Whitey Metz turned states evidence and was sentenced to life imprisonment. On his testimony, the entire Coombs organization was apprehended. On March 21st, 1933, Morton Halas was buried quietly without fanfare. There was only one mourner at the grave: Eliot Ness.”


Jack Klugman turns in a high-powered performance as an attorney well on his way to disbarment – and worse. Ness and Halas have a strange sort of respect for each other as champions from opposite corners. While it seems strange to see Ness on a first-name basis with a crooked lawyer, he cuts no deals with him, even when it means Halas could be killed by his boss if he loses the case that would send Coombs to the chair.

While Ness is steadfast in his standoff with Halas, the viewer can at least discern some degree of paternal disappointment in him early on. “A lawyer you could have been,” he Ness, setting Halas off.

While the lawyer vents to the visibly uncomfortable federal agent about his hardscrabble days as justification for his choices now, the lines between them are drawn and redrawn. Halas is making a commitment to make sure he never winds up in the gutter again. When this choice is clear to Ness, you can tell it almost brings him a pleasure to cut Halas no slack. “A man does what he has to do,” Halas fumes.

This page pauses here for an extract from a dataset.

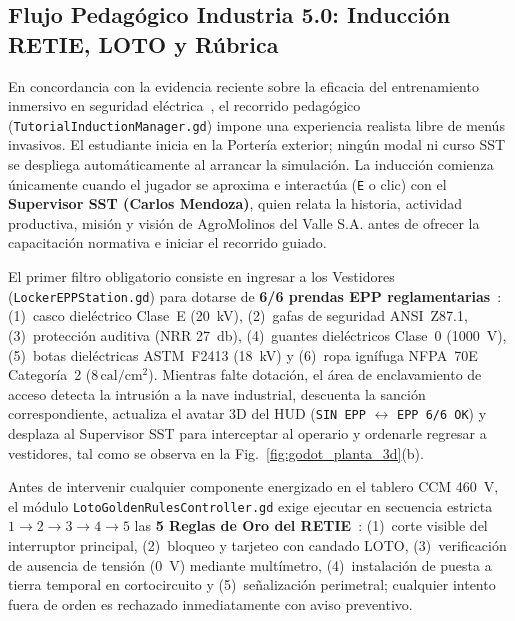 \subsection{Flujo Pedagógico Industria 5.0: Inducción RETIE, LOTO y Rúbrica}\label{subsec:flujo_pedagogico}

En concordancia con la evidencia reciente sobre la eficacia del entrenamiento inmersivo en seguridad eléctrica~\cite{Stefan2023,Stefan2024}, el recorrido pedagógico (\texttt{Tutorial\allowbreak Induction\allowbreak Manager.gd}) impone una experiencia realista libre de menús invasivos. El estudiante inicia en la Portería exterior; ningún modal ni curso SST se despliega automáticamente al arrancar la simulación. La inducción comienza únicamente cuando el jugador se aproxima e interactúa (\texttt{E} o clic) con el \textbf{Supervisor SST (Carlos Mendoza)}, quien relata la historia, actividad productiva, misión y visión de AgroMolinos del Valle S.A. antes de ofrecer la capacitación normativa e iniciar el recorrido guiado.

El primer filtro obligatorio consiste en ingresar a los Vestidores (\texttt{Locker\allowbreak EPP\allowbreak Station.gd}) para dotarse de \textbf{6/6 prendas EPP reglamentarias}~\cite{RETIE2026,NFPA70E,OSHA1910}: (1)~casco dieléctrico Clase~E (\qty{20}{\kilo\volt}), (2)~gafas de seguridad ANSI~Z87.1, (3)~protección auditiva (NRR \qty{27}{\decibel}), (4)~guantes dieléctricos Clase~0 (\qty{1000}{\volt}), (5)~botas dieléctricas ASTM~F2413 (\qty{18}{\kilo\volt}) y (6)~ropa ignífuga NFPA~70E Categoría~2 ($8\,\mathrm{cal/cm^2}$). Mientras falte dotación, el área de enclavamiento de acceso detecta la intrusión a la nave industrial, descuenta la sanción correspondiente, actualiza el avatar 3D del HUD (\texttt{SIN EPP} $\leftrightarrow$ \texttt{EPP 6/6 OK}) y desplaza al Supervisor SST para interceptar al operario y ordenarle regresar a vestidores, tal como se observa en la Fig.~\ref{fig:godot_planta_3d}(b).

Antes de intervenir cualquier componente energizado en el tablero CCM \qty{460}{\volt}, el módulo \texttt{Loto\allowbreak Golden\allowbreak Rules\allowbreak Controller.gd} exige ejecutar en secuencia estricta $1\to 2\to 3\to 4\to 5$ las \textbf{5 Reglas de Oro del RETIE}~\cite{RETIE2026,Res5018}: (1)~corte visible del interruptor principal, (2)~bloqueo y tarjeteo con candado LOTO, (3)~verificación de ausencia de tensión (\qty{0}{\volt}) mediante multímetro, (4)~instalación de puesta a tierra temporal en cortocircuito y (5)~señalización perimetral; cualquier intento fuera de orden es rechazado inmediatamente con aviso preventivo.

Thus far, any episode that deploys a familiar relationship between Ness and an antagonist is usually better for it, especially when the latter is enlivened by the best working character actors in the early 1960s, empowering the crackling dialogue of screenwriters like Harry Kronman. Previously, the series pitted Ness against a corrupt former police detective in Tunnel of Horrors and viewers previously saw Ness duped by a manipulative old friend in Head of Fire – Feet of Clay. Like the cordial ex-con Frank O’Dean in One-Armed Bandits, Klugman’s character also manages to save Ness’ life, but is otherwise as unlucky as the rest.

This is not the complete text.